Task | Could you print every line from the first one of the records below through the line containing "- ✅ Role-based UI customization", with both included and nothing else?

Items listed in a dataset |
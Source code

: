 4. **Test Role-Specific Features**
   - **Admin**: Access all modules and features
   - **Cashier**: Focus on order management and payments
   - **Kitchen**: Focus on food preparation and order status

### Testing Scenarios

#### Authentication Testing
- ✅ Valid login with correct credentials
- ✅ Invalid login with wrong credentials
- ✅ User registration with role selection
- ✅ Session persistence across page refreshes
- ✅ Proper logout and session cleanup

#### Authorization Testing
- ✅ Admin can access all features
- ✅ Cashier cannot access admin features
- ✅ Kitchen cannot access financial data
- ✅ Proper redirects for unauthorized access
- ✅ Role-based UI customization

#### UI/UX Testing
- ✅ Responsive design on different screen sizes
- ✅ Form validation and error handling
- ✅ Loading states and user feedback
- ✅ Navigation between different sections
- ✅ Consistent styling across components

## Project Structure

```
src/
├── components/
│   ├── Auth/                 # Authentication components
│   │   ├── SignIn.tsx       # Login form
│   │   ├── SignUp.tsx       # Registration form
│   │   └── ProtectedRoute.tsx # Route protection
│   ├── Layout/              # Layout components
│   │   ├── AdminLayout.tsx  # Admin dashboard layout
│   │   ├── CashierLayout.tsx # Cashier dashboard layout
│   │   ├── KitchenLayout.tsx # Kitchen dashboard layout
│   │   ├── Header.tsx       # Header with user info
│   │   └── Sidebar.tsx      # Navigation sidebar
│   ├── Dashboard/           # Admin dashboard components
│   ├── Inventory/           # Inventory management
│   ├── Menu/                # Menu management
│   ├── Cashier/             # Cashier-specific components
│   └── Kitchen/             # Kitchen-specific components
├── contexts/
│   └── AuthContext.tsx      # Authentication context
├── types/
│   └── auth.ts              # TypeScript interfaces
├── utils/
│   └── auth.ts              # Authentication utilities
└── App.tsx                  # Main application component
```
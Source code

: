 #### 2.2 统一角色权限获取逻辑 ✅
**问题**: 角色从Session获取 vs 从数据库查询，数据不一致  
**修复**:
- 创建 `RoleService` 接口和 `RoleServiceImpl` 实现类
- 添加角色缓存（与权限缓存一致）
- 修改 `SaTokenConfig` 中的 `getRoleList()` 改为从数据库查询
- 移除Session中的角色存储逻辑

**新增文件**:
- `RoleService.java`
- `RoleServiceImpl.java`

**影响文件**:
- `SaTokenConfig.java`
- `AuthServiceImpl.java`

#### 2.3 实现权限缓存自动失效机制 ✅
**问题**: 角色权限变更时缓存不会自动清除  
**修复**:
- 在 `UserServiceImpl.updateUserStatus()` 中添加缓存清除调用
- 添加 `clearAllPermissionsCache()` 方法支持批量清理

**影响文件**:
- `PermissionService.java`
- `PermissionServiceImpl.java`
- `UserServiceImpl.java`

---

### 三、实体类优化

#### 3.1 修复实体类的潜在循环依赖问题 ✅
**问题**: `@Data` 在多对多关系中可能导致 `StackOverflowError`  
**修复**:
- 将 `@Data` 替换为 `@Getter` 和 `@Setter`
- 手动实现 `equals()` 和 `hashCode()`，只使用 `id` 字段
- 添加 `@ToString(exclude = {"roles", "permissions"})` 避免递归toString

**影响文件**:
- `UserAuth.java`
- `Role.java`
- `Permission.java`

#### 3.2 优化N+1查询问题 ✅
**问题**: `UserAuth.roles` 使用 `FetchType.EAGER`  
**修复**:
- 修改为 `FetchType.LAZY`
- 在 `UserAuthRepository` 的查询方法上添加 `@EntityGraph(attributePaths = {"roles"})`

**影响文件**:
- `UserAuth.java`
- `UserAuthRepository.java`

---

Answer to this task |
Source code

: 4. **Test Role-Specific Features**
   - **Admin**: Access all modules and features
   - **Cashier**: Focus on order management and payments
   - **Kitchen**: Focus on food preparation and order status

### Testing Scenarios

#### Authentication Testing
- ✅ Valid login with correct credentials
- ✅ Invalid login with wrong credentials
- ✅ User registration with role selection
- ✅ Session persistence across page refreshes
- ✅ Proper logout and session cleanup

#### Authorization Testing
- ✅ Admin can access all features
- ✅ Cashier cannot access admin features
- ✅ Kitchen cannot access financial data
- ✅ Proper redirects for unauthorized access
- ✅ Role-based UI customization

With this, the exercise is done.